ASSIGNMENT:
Read through the records below and copy each line that uses the word "connections".

GIVEN DATA:
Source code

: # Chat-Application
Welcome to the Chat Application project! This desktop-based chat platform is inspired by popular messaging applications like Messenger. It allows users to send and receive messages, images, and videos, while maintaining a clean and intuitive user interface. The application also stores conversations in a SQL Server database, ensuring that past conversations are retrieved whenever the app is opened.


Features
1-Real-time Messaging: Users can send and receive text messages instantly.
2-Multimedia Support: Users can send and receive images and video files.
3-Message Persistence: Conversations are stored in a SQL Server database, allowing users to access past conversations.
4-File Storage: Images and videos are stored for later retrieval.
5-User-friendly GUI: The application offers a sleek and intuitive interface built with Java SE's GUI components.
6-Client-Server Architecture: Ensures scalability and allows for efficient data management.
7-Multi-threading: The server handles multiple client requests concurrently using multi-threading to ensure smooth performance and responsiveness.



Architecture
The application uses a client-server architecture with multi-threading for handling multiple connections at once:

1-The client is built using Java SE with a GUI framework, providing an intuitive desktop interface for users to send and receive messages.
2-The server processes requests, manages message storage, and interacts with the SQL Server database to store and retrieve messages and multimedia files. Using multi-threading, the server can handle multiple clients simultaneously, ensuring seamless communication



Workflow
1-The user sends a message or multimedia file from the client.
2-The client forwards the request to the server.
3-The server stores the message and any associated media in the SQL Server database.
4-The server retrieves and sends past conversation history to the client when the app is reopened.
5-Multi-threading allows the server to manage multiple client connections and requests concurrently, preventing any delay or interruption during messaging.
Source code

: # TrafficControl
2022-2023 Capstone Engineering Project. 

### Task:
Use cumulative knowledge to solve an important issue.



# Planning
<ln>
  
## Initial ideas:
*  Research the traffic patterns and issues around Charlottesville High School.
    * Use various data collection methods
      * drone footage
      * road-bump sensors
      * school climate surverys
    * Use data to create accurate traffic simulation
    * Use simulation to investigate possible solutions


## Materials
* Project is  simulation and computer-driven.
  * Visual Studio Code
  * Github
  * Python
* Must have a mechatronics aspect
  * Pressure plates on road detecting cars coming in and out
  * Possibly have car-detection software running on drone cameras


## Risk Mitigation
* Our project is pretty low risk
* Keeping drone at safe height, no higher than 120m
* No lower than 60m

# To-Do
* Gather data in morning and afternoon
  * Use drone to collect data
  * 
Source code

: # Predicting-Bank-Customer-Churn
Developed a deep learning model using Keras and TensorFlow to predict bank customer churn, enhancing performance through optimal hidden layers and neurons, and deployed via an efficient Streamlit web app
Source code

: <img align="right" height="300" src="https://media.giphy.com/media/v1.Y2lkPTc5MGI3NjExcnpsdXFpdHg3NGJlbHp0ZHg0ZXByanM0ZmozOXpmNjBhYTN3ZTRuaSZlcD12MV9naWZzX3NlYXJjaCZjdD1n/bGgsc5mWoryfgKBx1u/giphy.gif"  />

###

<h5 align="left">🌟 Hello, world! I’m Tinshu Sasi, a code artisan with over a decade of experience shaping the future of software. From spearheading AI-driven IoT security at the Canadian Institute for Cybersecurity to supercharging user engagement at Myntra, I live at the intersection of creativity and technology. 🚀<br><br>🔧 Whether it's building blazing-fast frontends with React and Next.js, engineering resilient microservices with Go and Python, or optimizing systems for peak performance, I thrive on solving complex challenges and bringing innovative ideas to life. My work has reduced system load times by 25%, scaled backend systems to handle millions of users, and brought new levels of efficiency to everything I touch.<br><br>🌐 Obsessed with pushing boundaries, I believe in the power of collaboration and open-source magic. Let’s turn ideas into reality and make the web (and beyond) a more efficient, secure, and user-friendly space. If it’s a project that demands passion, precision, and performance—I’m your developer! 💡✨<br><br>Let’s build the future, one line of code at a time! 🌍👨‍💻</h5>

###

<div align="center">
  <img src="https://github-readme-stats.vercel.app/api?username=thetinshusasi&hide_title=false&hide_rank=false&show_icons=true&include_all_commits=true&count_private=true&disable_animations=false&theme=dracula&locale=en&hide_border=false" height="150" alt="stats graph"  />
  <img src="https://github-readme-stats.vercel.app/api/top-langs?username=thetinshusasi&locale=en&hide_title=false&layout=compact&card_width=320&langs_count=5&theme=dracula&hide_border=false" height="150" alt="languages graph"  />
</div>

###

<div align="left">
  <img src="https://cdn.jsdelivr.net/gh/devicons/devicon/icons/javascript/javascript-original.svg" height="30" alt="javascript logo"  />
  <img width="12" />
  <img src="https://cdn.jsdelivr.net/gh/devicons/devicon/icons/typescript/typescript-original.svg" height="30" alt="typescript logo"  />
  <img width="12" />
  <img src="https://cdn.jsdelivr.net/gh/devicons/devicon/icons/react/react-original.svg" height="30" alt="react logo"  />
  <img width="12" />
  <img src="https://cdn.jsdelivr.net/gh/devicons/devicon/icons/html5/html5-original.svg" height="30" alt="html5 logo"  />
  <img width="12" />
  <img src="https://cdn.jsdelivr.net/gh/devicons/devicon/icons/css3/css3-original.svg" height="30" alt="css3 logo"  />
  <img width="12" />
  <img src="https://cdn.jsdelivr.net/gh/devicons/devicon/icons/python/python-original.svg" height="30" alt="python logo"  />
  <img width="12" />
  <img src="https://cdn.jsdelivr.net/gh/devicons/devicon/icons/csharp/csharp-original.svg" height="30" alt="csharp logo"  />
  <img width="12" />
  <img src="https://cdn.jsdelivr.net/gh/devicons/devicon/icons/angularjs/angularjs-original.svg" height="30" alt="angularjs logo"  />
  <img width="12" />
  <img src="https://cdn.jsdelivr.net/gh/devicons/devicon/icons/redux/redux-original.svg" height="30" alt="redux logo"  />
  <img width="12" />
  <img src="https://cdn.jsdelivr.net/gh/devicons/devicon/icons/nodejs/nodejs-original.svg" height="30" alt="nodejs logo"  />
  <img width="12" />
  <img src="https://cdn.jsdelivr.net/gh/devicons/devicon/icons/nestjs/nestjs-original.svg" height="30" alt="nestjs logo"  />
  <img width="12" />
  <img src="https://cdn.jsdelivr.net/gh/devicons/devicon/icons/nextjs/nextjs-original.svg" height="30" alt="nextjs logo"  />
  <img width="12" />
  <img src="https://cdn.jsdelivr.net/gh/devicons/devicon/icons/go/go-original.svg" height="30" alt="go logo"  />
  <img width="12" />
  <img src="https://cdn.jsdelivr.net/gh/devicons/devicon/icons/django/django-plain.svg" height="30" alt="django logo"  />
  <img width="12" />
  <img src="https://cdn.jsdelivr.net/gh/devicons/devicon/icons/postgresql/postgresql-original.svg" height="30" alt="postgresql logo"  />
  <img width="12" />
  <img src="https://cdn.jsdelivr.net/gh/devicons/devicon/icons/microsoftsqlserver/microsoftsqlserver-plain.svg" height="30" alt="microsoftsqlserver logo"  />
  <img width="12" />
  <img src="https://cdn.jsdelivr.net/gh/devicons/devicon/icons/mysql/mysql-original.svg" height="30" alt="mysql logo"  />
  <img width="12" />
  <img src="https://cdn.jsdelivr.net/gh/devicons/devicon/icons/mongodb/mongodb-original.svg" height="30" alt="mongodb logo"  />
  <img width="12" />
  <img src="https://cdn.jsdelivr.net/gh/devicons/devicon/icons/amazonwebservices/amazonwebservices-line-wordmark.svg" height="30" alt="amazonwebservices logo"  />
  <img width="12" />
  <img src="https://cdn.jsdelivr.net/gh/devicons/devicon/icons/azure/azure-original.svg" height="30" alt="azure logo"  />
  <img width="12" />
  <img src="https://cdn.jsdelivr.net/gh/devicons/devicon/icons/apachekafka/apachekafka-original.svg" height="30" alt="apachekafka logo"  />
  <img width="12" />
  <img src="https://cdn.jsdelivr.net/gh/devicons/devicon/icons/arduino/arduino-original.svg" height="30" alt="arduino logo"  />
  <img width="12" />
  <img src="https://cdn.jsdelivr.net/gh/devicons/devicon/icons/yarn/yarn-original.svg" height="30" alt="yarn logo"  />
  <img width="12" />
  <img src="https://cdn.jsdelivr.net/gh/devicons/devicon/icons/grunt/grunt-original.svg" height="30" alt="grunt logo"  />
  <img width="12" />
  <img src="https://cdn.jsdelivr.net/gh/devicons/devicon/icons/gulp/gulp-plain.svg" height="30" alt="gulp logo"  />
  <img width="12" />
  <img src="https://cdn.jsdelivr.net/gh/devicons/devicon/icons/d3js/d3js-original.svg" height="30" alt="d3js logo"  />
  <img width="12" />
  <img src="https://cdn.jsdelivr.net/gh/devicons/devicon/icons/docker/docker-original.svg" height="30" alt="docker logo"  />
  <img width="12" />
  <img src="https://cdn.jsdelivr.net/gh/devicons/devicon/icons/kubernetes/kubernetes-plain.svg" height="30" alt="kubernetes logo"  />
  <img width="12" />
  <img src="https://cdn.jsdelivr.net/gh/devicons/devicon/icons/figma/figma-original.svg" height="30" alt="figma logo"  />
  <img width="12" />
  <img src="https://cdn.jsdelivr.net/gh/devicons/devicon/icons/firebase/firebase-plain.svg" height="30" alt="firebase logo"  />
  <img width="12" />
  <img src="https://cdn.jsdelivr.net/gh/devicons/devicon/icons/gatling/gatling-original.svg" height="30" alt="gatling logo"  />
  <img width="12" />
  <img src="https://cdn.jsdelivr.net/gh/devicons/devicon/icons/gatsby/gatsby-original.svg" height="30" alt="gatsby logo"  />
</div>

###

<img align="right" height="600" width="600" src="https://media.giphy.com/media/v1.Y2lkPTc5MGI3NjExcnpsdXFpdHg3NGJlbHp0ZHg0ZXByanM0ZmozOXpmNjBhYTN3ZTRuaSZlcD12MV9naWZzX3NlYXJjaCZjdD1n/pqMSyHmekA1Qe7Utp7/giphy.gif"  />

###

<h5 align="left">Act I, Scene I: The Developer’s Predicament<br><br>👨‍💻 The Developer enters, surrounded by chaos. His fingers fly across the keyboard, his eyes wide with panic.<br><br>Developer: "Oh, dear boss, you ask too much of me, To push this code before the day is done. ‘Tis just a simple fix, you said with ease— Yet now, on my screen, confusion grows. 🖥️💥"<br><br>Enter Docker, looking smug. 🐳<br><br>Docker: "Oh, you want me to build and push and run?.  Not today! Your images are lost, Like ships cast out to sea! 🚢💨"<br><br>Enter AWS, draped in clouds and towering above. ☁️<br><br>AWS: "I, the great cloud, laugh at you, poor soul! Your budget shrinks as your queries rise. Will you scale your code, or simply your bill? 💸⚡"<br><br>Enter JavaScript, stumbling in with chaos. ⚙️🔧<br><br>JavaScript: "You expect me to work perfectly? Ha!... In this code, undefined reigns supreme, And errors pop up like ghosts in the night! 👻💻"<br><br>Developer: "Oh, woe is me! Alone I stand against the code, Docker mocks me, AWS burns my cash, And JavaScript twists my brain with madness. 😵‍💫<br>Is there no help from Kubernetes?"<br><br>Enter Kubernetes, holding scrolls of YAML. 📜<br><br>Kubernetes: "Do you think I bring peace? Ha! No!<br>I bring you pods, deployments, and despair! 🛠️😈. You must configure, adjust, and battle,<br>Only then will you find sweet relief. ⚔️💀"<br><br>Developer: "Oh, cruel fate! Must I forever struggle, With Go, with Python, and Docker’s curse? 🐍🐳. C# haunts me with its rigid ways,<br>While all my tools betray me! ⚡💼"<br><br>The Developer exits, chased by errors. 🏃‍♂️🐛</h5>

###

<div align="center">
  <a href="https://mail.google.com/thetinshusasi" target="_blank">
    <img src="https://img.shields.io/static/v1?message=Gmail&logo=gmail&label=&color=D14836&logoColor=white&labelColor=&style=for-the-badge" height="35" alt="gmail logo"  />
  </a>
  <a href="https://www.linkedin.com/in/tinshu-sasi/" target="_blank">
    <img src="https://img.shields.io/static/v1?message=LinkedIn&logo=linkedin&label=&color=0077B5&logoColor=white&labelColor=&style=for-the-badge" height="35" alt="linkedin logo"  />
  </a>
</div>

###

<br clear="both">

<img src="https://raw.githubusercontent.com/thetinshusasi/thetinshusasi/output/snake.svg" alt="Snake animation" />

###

ANSWER BELOW:
The application uses a client-server architecture with multi-threading for handling multiple connections at once:
5-Multi-threading allows the server to manage multiple client connections and requests concurrently, preventing any delay or interruption during messaging.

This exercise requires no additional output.